1. ## [SOLVED] Equivalence Relations

Prove that if R is a symmetric, transitive relation on A and the domain of R is A, then R is reflexive on A.

I'm not really sure where to start.

2. Originally Posted by Ryaη
Prove that if R is a symmetric, transitive relation on A and the domain of R is A, then R is reflexive on A.
If $x \in A$ then by the fact that $\mbox{dom}R=A \Rightarrow \quad \left( {\exists y \in A} \right)\left[ {\left( {x,y} \right) \in R} \right]$.
By symmetry we know that ${\left( {y,x} \right) \in R}$.
Now you finish.

3. Originally Posted by Plato
If $x \in A$ then by the fact that $\mbox{dom}R=A \Rightarrow \quad \left( {\exists y \in A} \right)\left[ {\left( {x,y} \right) \in R} \right]$.
By symmetry we know that ${\left( {y,x} \right) \in R}$.
Now you finish.
Would you then go on to say:

Since ${\left( {x,y} \right) \in R}$ and ${\left( {y,x} \right) \in R}$ and since transitivity holds on R, then xRy and yRx $\Rightarrow$ xRx (which is the definition of being reflexive)?
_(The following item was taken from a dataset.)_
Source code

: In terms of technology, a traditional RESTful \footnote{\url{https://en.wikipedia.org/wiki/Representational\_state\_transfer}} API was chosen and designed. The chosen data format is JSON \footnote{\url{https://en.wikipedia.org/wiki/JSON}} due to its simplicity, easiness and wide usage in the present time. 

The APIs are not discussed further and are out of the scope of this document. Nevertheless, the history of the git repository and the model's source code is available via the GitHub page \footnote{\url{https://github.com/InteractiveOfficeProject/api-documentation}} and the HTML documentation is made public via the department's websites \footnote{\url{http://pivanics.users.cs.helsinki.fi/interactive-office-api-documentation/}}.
Therefore R is reflexive on A.

4. Originally Posted by Ryaη
Would you then go on to say:

Since ${\left( {x,y} \right) \in R}$ and ${\left( {y,x} \right) \in R}$ and since transitivity holds on R, then xRy and yRx $\Rightarrow$ xRx (which is the definition of being reflexive)?

Therefore R is reflexive on A.
yup

i'd word it to fit the definition more, you know, with quantifiers and all that, but yes, that's the basic idea

5. How could I word this to fit the definition better?

Let $x \in A$. $\mbox{dom}R=A \Rightarrow \left( {\exists y \in A} \right)\left[ {\left( {x,y} \right) \in R} \right]$.
By symmetry we know ${\left( {y,x} \right) \in R}$.
Since ${\left( {x,y} \right) \in R}$ and ${\left( {y,x} \right) \in R}$, then by transitivity we know (xRy and yRx) $\Rightarrow$ xRx. (definition of being reflexive)

Therefore R is reflexive on A.

6. Originally Posted by Ryaη
How could I word this to fit the definition better?

Let $x \in A$. $\mbox{dom}R=A \Rightarrow \left( {\exists y \in A} \right)\left[ {\left( {x,y} \right) \in R} \right]$.
By symmetry we know ${\left( {y,x} \right) \in R}$.
Since ${\left( {x,y} \right) \in R}$ and ${\left( {y,x} \right) \in R}$, then by transitivity we know (xRy and yRx) $\Rightarrow$ xRx. (definition of being reflexive)

Therefore R is reflexive on A.

look at how the definitions are in your text, for instance, they usually end with phrases like "for all $x,y \in R$"

7. It's getting kind of late here. Now that I have the main idea down, I'll work on refining it tomorrow. Thank you for all the help!